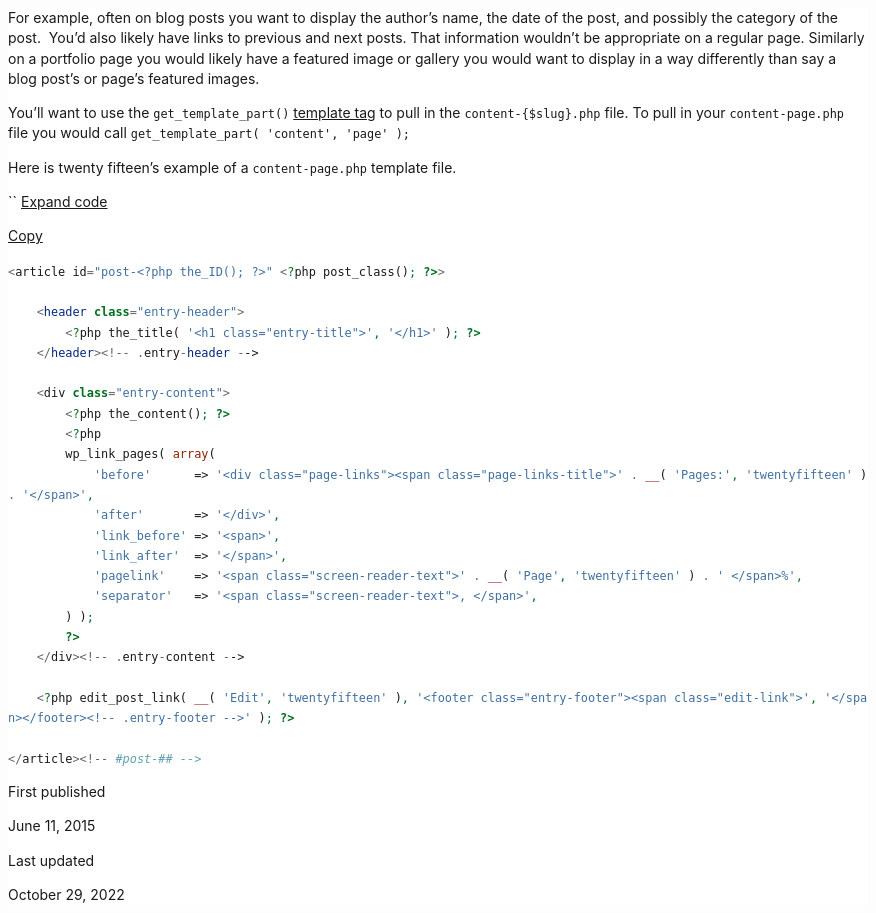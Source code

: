 For example, often on blog posts you want to display the author’s name, the date of the post, and possibly the category of the post.  You’d also likely have links to previous and next posts. That information wouldn’t be appropriate on a regular page. Similarly on a portfolio page you would likely have a featured image or gallery you would want to display in a way differently than say a blog post’s or page’s featured images.

You’ll want to use the `get_template_part()` [template tag](https://developer.wordpress.org/themes/basics/template-tags/) to pull in the `content-{$slug}.php` file. To pull in your `content-page.php` file you would call `get_template_part( 'content', 'page' );`

Here is twenty fifteen’s example of a `content-page.php` template file.

``
[Expand code](https://developer.wordpress.org/themes/classic-themes/templates/partial-and-miscellaneous-template-files/#)

[Copy](https://developer.wordpress.org/themes/classic-themes/templates/partial-and-miscellaneous-template-files/#)

```php
<article id="post-<?php the_ID(); ?>" <?php post_class(); ?>>

	<header class="entry-header">
		<?php the_title( '<h1 class="entry-title">', '</h1>' ); ?>
	</header><!-- .entry-header -->

	<div class="entry-content">
		<?php the_content(); ?>
		<?php
		wp_link_pages( array(
			'before'      => '<div class="page-links"><span class="page-links-title">' . __( 'Pages:', 'twentyfifteen' ) . '</span>',
			'after'       => '</div>',
			'link_before' => '<span>',
			'link_after'  => '</span>',
			'pagelink'    => '<span class="screen-reader-text">' . __( 'Page', 'twentyfifteen' ) . ' </span>%',
			'separator'   => '<span class="screen-reader-text">, </span>',
		) );
		?>
	</div><!-- .entry-content -->

	<?php edit_post_link( __( 'Edit', 'twentyfifteen' ), '<footer class="entry-footer"><span class="edit-link">', '</span></footer><!-- .entry-footer -->' ); ?>

</article><!-- #post-## -->
```

First published

June 11, 2015

Last updated

October 29, 2022
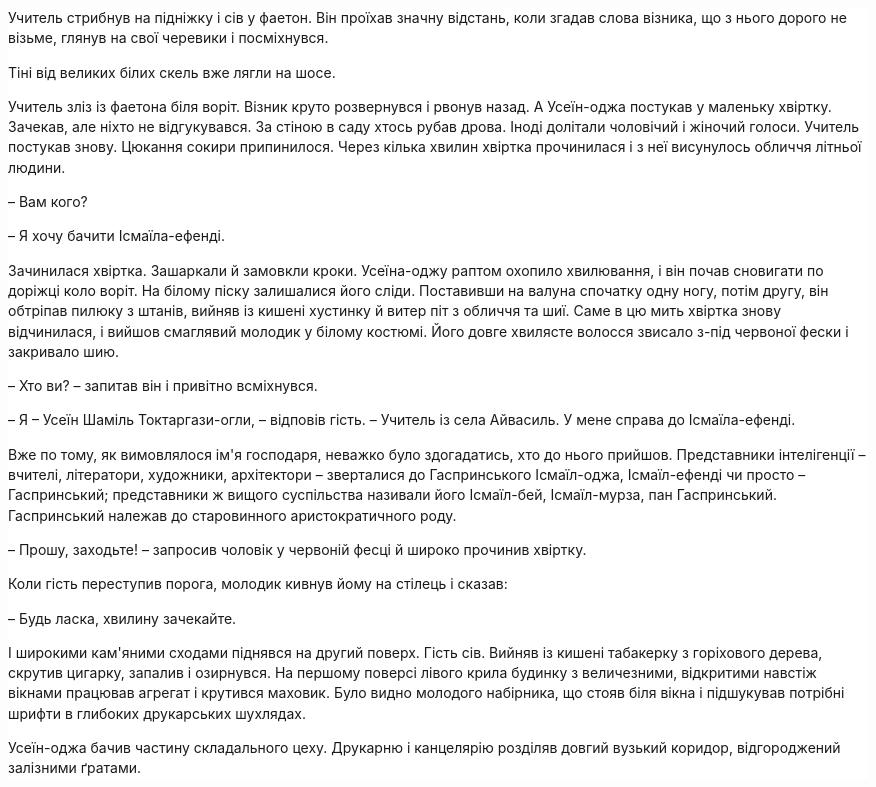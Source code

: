 Учитель стрибнув на підніжку і сів у фаетон.
Він проїхав значну відстань, коли згадав слова візника, що з нього дорого не візьме, глянув на свої черевики і посміхнувся.

Тіні від великих білих скель вже лягли на шосе.

Учитель зліз із фаетона біля воріт.
Візник круто розвернувся і рвонув назад.
А Усеїн-оджа постукав у маленьку хвіртку.
Зачекав, але ніхто не відгукувався.
За стіною в саду хтось рубав дрова.
Іноді долітали чоловічий і жіночий голоси.
Учитель постукав знову.
Цюкання сокири припинилося.
Через кілька хвилин хвіртка прочинилася і з неї висунулось обличчя літньої людини.

– Вам кого?

– Я хочу бачити Ісмаїла-ефенді.

Зачинилася хвіртка.
Зашаркали й замовкли кроки.
Усеїна-оджу раптом охопило хвилювання, і він почав сновигати по доріжці коло воріт.
На білому піску залишалися його сліди.
Поставивши на валуна спочатку одну ногу, потім другу, він обтріпав пилюку з штанів, вийняв із кишені хустинку й витер піт з обличчя та шиї.
Саме в цю мить хвіртка знову відчинилася, і вийшов смаглявий молодик у білому костюмі.
Його довге хвилясте волосся звисало з-під червоної фески і закривало шию.

– Хто ви? – запитав він і привітно всміхнувся.

– Я – Усеїн Шаміль Токтаргази-огли, – відповів гість. – Учитель із села Айвасиль.
У мене справа до Ісмаїла-ефенді.

Вже по тому, як вимовлялося ім'я господаря, неважко було здогадатись, хто до нього прийшов.
Представники інтелігенції – вчителі, літератори, художники, архітектори – зверталися до Гаспринського Ісмаїл-оджа, Ісмаїл-ефенді чи просто – Гаспринський; представники ж вищого суспільства називали його Ісмаїл-бей, Ісмаїл-мурза, пан Гаспринський.
Гаспринський належав до старовинного аристократичного роду.

– Прошу, заходьте! – запросив чоловік у червоній фесці й широко прочинив хвіртку.

Коли гість переступив порога, молодик кивнув йому на стілець і сказав:

– Будь ласка, хвилину зачекайте.

І широкими кам'яними сходами піднявся на другий поверх.
Гість сів.
Вийняв із кишені табакерку з горіхового дерева, скрутив цигарку, запалив і озирнувся.
На першому поверсі лівого крила будинку з величезними, відкритими навстіж вікнами працював агрегат і крутився маховик.
Було видно молодого набірника, що стояв біля вікна і підшукував потрібні шрифти в глибоких друкарських шухлядах.

Усеїн-оджа бачив частину складального цеху.
Друкарню і канцелярію розділяв довгий вузький коридор, відгороджений залізними ґратами.
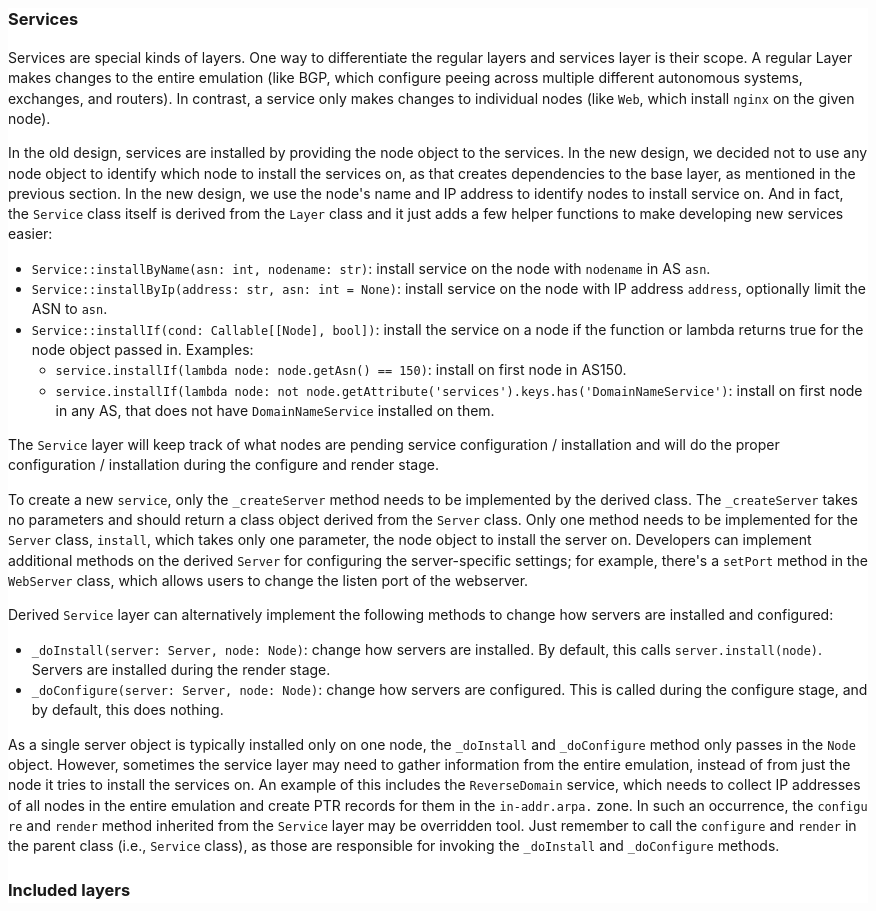 ### Services

Services are special kinds of layers. One way to differentiate the regular layers and services layer is their scope. A regular Layer makes changes to the entire emulation (like BGP, which configure peeing across multiple different autonomous systems, exchanges, and routers). In contrast, a service only makes changes to individual nodes (like `Web`, which install `nginx` on the given node). 

In the old design, services are installed by providing the node object to the services. In the new design, we decided not to use any node object to identify which node to install the services on, as that creates dependencies to the base layer, as mentioned in the previous section. In the new design, we use the node's name and IP address to identify nodes to install service on. And in fact, the `Service` class itself is derived from the `Layer` class and it just adds a few helper functions to make developing new services easier:

- `Service::installByName(asn: int, nodename: str)`: install service on the node with `nodename` in AS `asn`.
- `Service::installByIp(address: str, asn: int = None)`: install service on the node with IP address `address`, optionally limit the ASN to `asn`.
- `Service::installIf(cond: Callable[[Node], bool])`: install the service on a node if the function or lambda returns true for the node object passed in. Examples:
   - `service.installIf(lambda node: node.getAsn() == 150)`: install on first node in AS150.
   - `service.installIf(lambda node: not node.getAttribute('services').keys.has('DomainNameService')`: install on first node in any AS, that does not have `DomainNameService` installed on them.

The `Service` layer will keep track of what nodes are pending service configuration / installation and will do the proper configuration / installation during the configure and render stage. 

To create a new `service`, only the `_createServer` method needs to be implemented by the derived class. The `_createServer` takes no parameters and should return a class object derived from the `Server` class. Only one method needs to be implemented for the `Server` class, `install`, which takes only one parameter, the node object to install the server on. Developers can implement additional methods on the derived `Server` for configuring the server-specific settings; for example, there's a `setPort` method in the `WebServer` class, which allows users to change the listen port of the webserver.

Derived `Service` layer can alternatively implement the following methods to change how servers are installed and configured:

- `_doInstall(server: Server, node: Node)`: change how servers are installed. By default, this calls `server.install(node)`. Servers are installed during the render stage. 
- `_doConfigure(server: Server, node: Node)`: change how servers are configured. This is called during the configure stage, and by default, this does nothing.

As a single server object is typically installed only on one node, the `_doInstall` and `_doConfigure` method only passes in the `Node` object. However, sometimes the service layer may need to gather information from the entire emulation, instead of from just the node it tries to install the services on. An example of this includes the `ReverseDomain` service, which needs to collect IP addresses of all nodes in the entire emulation and create PTR records for them in the `in-addr.arpa.` zone. In such an occurrence, the `configure` and `render` method inherited from the `Service` layer may be overridden tool. Just remember to call the `configure` and `render` in the parent class (i.e., `Service` class), as those are responsible for invoking the `_doInstall` and `_doConfigure` methods.

### Included layers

= PROBLEM =
Reproduce everything above exactly, images excluded.

= EXERCISE ANSWER =
Source code

: For example, often on blog posts you want to display the author’s name, the date of the post, and possibly the category of the post.  You’d also likely have links to previous and next posts. That information wouldn’t be appropriate on a regular page. Similarly on a portfolio page you would likely have a featured image or gallery you would want to display in a way differently than say a blog post’s or page’s featured images.

You’ll want to use the `get_template_part()` [template tag](https://developer.wordpress.org/themes/basics/template-tags/) to pull in the `content-{$slug}.php` file. To pull in your `content-page.php` file you would call `get_template_part( 'content', 'page' );`

Here is twenty fifteen’s example of a `content-page.php` template file.

``
[Expand code](https://developer.wordpress.org/themes/classic-themes/templates/partial-and-miscellaneous-template-files/#)

[Copy](https://developer.wordpress.org/themes/classic-themes/templates/partial-and-miscellaneous-template-files/#)

```php
<article id="post-<?php the_ID(); ?>" <?php post_class(); ?>>

	<header class="entry-header">
		<?php the_title( '<h1 class="entry-title">', '</h1>' ); ?>
	</header><!-- .entry-header -->

	<div class="entry-content">
		<?php the_content(); ?>
		<?php
		wp_link_pages( array(
			'before'      => '<div class="page-links"><span class="page-links-title">' . __( 'Pages:', 'twentyfifteen' ) . '</span>',
			'after'       => '</div>',
			'link_before' => '<span>',
			'link_after'  => '</span>',
			'pagelink'    => '<span class="screen-reader-text">' . __( 'Page', 'twentyfifteen' ) . ' </span>%',
			'separator'   => '<span class="screen-reader-text">, </span>',
		) );
		?>
	</div><!-- .entry-content -->

	<?php edit_post_link( __( 'Edit', 'twentyfifteen' ), '<footer class="entry-footer"><span class="edit-link">', '</span></footer><!-- .entry-footer -->' ); ?>

</article><!-- #post-## -->
```

First published

June 11, 2015

Last updated

October 29, 2022
Source code

: Учитель стрибнув на підніжку і сів у фаетон.
Він проїхав значну відстань, коли згадав слова візника, що з нього дорого не візьме, глянув на свої черевики і посміхнувся.

Тіні від великих білих скель вже лягли на шосе.

Учитель зліз із фаетона біля воріт.
Візник круто розвернувся і рвонув назад.
А Усеїн-оджа постукав у маленьку хвіртку.
Зачекав, але ніхто не відгукувався.
За стіною в саду хтось рубав дрова.
Іноді долітали чоловічий і жіночий голоси.
Учитель постукав знову.
Цюкання сокири припинилося.
Через кілька хвилин хвіртка прочинилася і з неї висунулось обличчя літньої людини.

– Вам кого?

– Я хочу бачити Ісмаїла-ефенді.

Зачинилася хвіртка.
Зашаркали й замовкли кроки.
Усеїна-оджу раптом охопило хвилювання, і він почав сновигати по доріжці коло воріт.
На білому піску залишалися його сліди.
Поставивши на валуна спочатку одну ногу, потім другу, він обтріпав пилюку з штанів, вийняв із кишені хустинку й витер піт з обличчя та шиї.
Саме в цю мить хвіртка знову відчинилася, і вийшов смаглявий молодик у білому костюмі.
Його довге хвилясте волосся звисало з-під червоної фески і закривало шию.

– Хто ви? – запитав він і привітно всміхнувся.

– Я – Усеїн Шаміль Токтаргази-огли, – відповів гість. – Учитель із села Айвасиль.
У мене справа до Ісмаїла-ефенді.

Вже по тому, як вимовлялося ім'я господаря, неважко було здогадатись, хто до нього прийшов.
Представники інтелігенції – вчителі, літератори, художники, архітектори – зверталися до Гаспринського Ісмаїл-оджа, Ісмаїл-ефенді чи просто – Гаспринський; представники ж вищого суспільства називали його Ісмаїл-бей, Ісмаїл-мурза, пан Гаспринський.
Гаспринський належав до старовинного аристократичного роду.

– Прошу, заходьте! – запросив чоловік у червоній фесці й широко прочинив хвіртку.

Коли гість переступив порога, молодик кивнув йому на стілець і сказав:

– Будь ласка, хвилину зачекайте.

І широкими кам'яними сходами піднявся на другий поверх.
Гість сів.
Вийняв із кишені табакерку з горіхового дерева, скрутив цигарку, запалив і озирнувся.
На першому поверсі лівого крила будинку з величезними, відкритими навстіж вікнами працював агрегат і крутився маховик.
Було видно молодого набірника, що стояв біля вікна і підшукував потрібні шрифти в глибоких друкарських шухлядах.

Усеїн-оджа бачив частину складального цеху.
Друкарню і канцелярію розділяв довгий вузький коридор, відгороджений залізними ґратами.
 ### Services

Services are special kinds of layers. One way to differentiate the regular layers and services layer is their scope. A regular Layer makes changes to the entire emulation (like BGP, which configure peeing across multiple different autonomous systems, exchanges, and routers). In contrast, a service only makes changes to individual nodes (like `Web`, which install `nginx` on the given node). 

In the old design, services are installed by providing the node object to the services. In the new design, we decided not to use any node object to identify which node to install the services on, as that creates dependencies to the base layer, as mentioned in the previous section. In the new design, we use the node's name and IP address to identify nodes to install service on. And in fact, the `Service` class itself is derived from the `Layer` class and it just adds a few helper functions to make developing new services easier:

- `Service::installByName(asn: int, nodename: str)`: install service on the node with `nodename` in AS `asn`.
- `Service::installByIp(address: str, asn: int = None)`: install service on the node with IP address `address`, optionally limit the ASN to `asn`.
- `Service::installIf(cond: Callable[[Node], bool])`: install the service on a node if the function or lambda returns true for the node object passed in. Examples:
   - `service.installIf(lambda node: node.getAsn() == 150)`: install on first node in AS150.
   - `service.installIf(lambda node: not node.getAttribute('services').keys.has('DomainNameService')`: install on first node in any AS, that does not have `DomainNameService` installed on them.

The `Service` layer will keep track of what nodes are pending service configuration / installation and will do the proper configuration / installation during the configure and render stage. 

To create a new `service`, only the `_createServer` method needs to be implemented by the derived class. The `_createServer` takes no parameters and should return a class object derived from the `Server` class. Only one method needs to be implemented for the `Server` class, `install`, which takes only one parameter, the node object to install the server on. Developers can implement additional methods on the derived `Server` for configuring the server-specific settings; for example, there's a `setPort` method in the `WebServer` class, which allows users to change the listen port of the webserver.

Derived `Service` layer can alternatively implement the following methods to change how servers are installed and configured:

- `_doInstall(server: Server, node: Node)`: change how servers are installed. By default, this calls `server.install(node)`. Servers are installed during the render stage. 
- `_doConfigure(server: Server, node: Node)`: change how servers are configured. This is called during the configure stage, and by default, this does nothing.

As a single server object is typically installed only on one node, the `_doInstall` and `_doConfigure` method only passes in the `Node` object. However, sometimes the service layer may need to gather information from the entire emulation, instead of from just the node it tries to install the services on. An example of this includes the `ReverseDomain` service, which needs to collect IP addresses of all nodes in the entire emulation and create PTR records for them in the `in-addr.arpa.` zone. In such an occurrence, the `configure` and `render` method inherited from the `Service` layer may be overridden tool. Just remember to call the `configure` and `render` in the parent class (i.e., `Service` class), as those are responsible for invoking the `_doInstall` and `_doConfigure` methods.

### Included layers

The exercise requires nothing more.